Монастырь. Воспоминания

ВОСПОМИНАНИЯ О СВЯТО-ПОКРОВСКОЙ ЖЕНСКОЙ ОБИТЕЛИ
1960-е-1970-е гг.

ИСТОРИЯ ПЕРВАЯ
   Память моя сохранила несколько ярких историй, связанных с Хотьковским женским монастырём. А точнее, с тем местом, где некогда процветал и, слава Богу, процветает сейчас монастырь.
   В конце 60-х годов моего ХХ века территория монастыря представляла собой весьма печальное зрелище: жалкие остатки стены с западной стороны, повсюду грязь, мусор, битый кирпич. В самой стене грубо выломанные проёмы. Здания храмов без крестов, в запустении. Стены покрыты мхом и плесенью, на крышах – довольно не мелкий кустарник, небольшие деревья. Особливо – на здании Никольского собора. Вокруг деревянные покосившиеся сараи, где местные жители держали некоторую живность: кур, кроликов, возможно, и поросят. Этого не припомню точно. А кроликов-то -  уж верно. Иногда  заметить можно было и крысу… Бррр!

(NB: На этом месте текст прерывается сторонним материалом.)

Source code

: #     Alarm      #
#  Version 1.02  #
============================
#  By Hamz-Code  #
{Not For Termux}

   В здании Никольского собора размещалась городская пожарная команда, где имел честь работать водителем пожарной машины, папенька мой, Димитрий Васильевич. В здании же Покровского собора, говорят, была мастерская по  изготовлению пуговиц. Пуговиц – не помню. Но пустые глазницы окон, разположенные высоко от земли имели место быть, и мальчишкам, забредшим сюда, трудно было залезть в здание.  Запомнилась торчащая из окна небольшая, 1-1,5 дюйма в диаметре, труба, из которой с едким шипением, не переставая, валил пар.
      Внизу у речки, возле пешеходного моста, была керосиновая лавка, куда ходили мы с родителем за керосином. Необходим он был для приготовления пищи, ибо газа в те времена в домах наших не было, и обыватели использовали «керосинки».    

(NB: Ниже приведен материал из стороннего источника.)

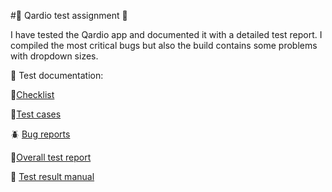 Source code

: #🚀 Qardio test assignment 🚀

I have tested the Qardio app and documented it with a detailed test report. 
I compiled the most critical bugs but also the build contains some problems with dropdown sizes.

📁 Test documentation:

📝[Checklist](https://github.com/irinaBerendeeva87/qardio-test-assignment/blob/master/checklist.md)

📝[Test cases](https://github.com/irinaBerendeeva87/qardio-test-assignment/blob/master/test_cases.md)

🪲 [Bug reports](https://github.com/irinaBerendeeva87/qardio-test-assignment/blob/master/bug_reports.md)

🎯[Overall test report](https://github.com/irinaBerendeeva87/qardio-test-assignment/blob/master/overall_test_report.md)

🔖 [Test result manual](https://github.com/irinaBerendeeva87/qardio-test-assignment/blob/master/test_result_manual.md)
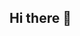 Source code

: ## Hi there 👋

<!--

**Here are some ideas to get you started:**

🙋‍♀️ A short introduction - SALMON is a framework towards Knowledge Graph (KG) construction from unstructured text. Under SALMON's umberella, we perform 'Syntactic Simplification' to address the complex nature of natural language text as pre-processing agent. The second next componet is textual triple extraction by leveraging LLMs which followed by the triple linking to Wikidata with a hybrid approach GPT-SPARQL.
🌈 Contribution guidelines - how can the community get involved?
👩‍💻 Useful resources - where can the community find your docs? Is there anything else the community should know?
🍿 Fun facts - what does your team eat for breakfast?
🧙 Remember, you can do mighty things with the power of [Markdown](https://docs.github.com/github/writing-on-github/getting-started-with-writing-and-formatting-on-github/basic-writing-and-formatting-syntax)
-->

   Иногда я ночевал в здании Никольского собора. Случалось это в те дни, когда дежурил мой отец, а маменька работала в  ночную смену, и меня не с кем было оставить дома. В детский сад ходить я не любил, да и возможности такой не было представлено, так как садик был ведомственный, заводской, а на заводе в то время из моих родителей никто и не работал. Но история не об этом.

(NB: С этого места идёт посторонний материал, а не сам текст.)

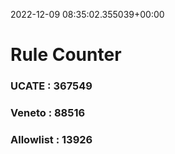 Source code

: 2022-12-09 08:35:02.355039+00:00
# Rule Counter 
 ### UCATE : 367549

 ### Veneto : 88516

 ### Allowlist : 13926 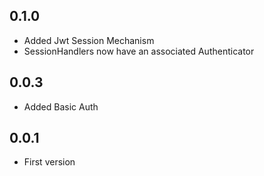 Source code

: ## 0.1.0

* Added Jwt Session Mechanism
* SessionHandlers now have an associated Authenticator

## 0.0.3

* Added Basic Auth
 
## 0.0.1

* First version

   Сразу же за порогом храма, справа, находилась диспетчерская, где часто дежурила добрая тётенька-диспетчер.
   Как-то я оказался в маленьком помещении диспетчерской. Тётенька куда-то вышла и, так как я был ребёнком довольно любознательным, тут же стал очень внимательно рассматривать предметы, меня окружающие: телефон, стоящий рядом, висевшие   на стене выключатели. Их почему-то было два. Один поменьше, а другой побольше, с широкой чёрной клавишей. Мне очень захотелось щёлкнуть большим выключателем, чтоб свет в диспетчерской погас, а я тут же включил бы его. Было ещё не поздно. На улице был вечер, и вся пожарная команда отдыхала: одни лежали на топчанах и дремали после плотного ужина, другие сражались в домино. Звуки от ударов костяшками по столу гулко отдавались под сводами израненного храма. Помещение для отдыхающих находилось напротив диспетчерской, в западной части  собора. В общем, пожарный расчёт был наготове. И вот, в это самое время, я встал, потянулся к выключателю и… нажал клавишу.  Интересно же пяти- или шестилетнему мальчишке выключить свет и тут же его включить. Но свет – о, ужас!!! – не погас. Мало того, раздался страшный-престрашный рёв сирены. Не знаю, какой вид был у меня, но вид пожарных, примчавшихся, буквально, через 5 секунд в диспетчерскую, был весьма выразителен. «Пожар?! Где? Что горит?» Часть команды бросилась к машинам, чтобы завести их, на ходу надевая каски и облачаясь в противопожарные доспехи. Тревога есть тревога! Тимофеевич, так звали старшего команды, мужчина средних лет, крепкого телосложения, светловолосый, с круглым добрым лицом, примчавшийся в диспетчерскую первым, по-моему, сразу всё понял. Он выключил сирену. А я... Как я испугался! Ещё бы! Через полминуты Тимофеевич дал команду «отбой». А ещё через какое-то время все пожарные с возгласами «Ну, ты, брат, даёшь!» и тому подобными ввалилась в диспетчерскую. Да уж. Пережил я тогда. Не знаю, как и описать. Но всё обошлось. Дружно посмеявшись, похлопав меня по плечу, отправились бойцы пожарной команда отдыхать. До следующей тревоги.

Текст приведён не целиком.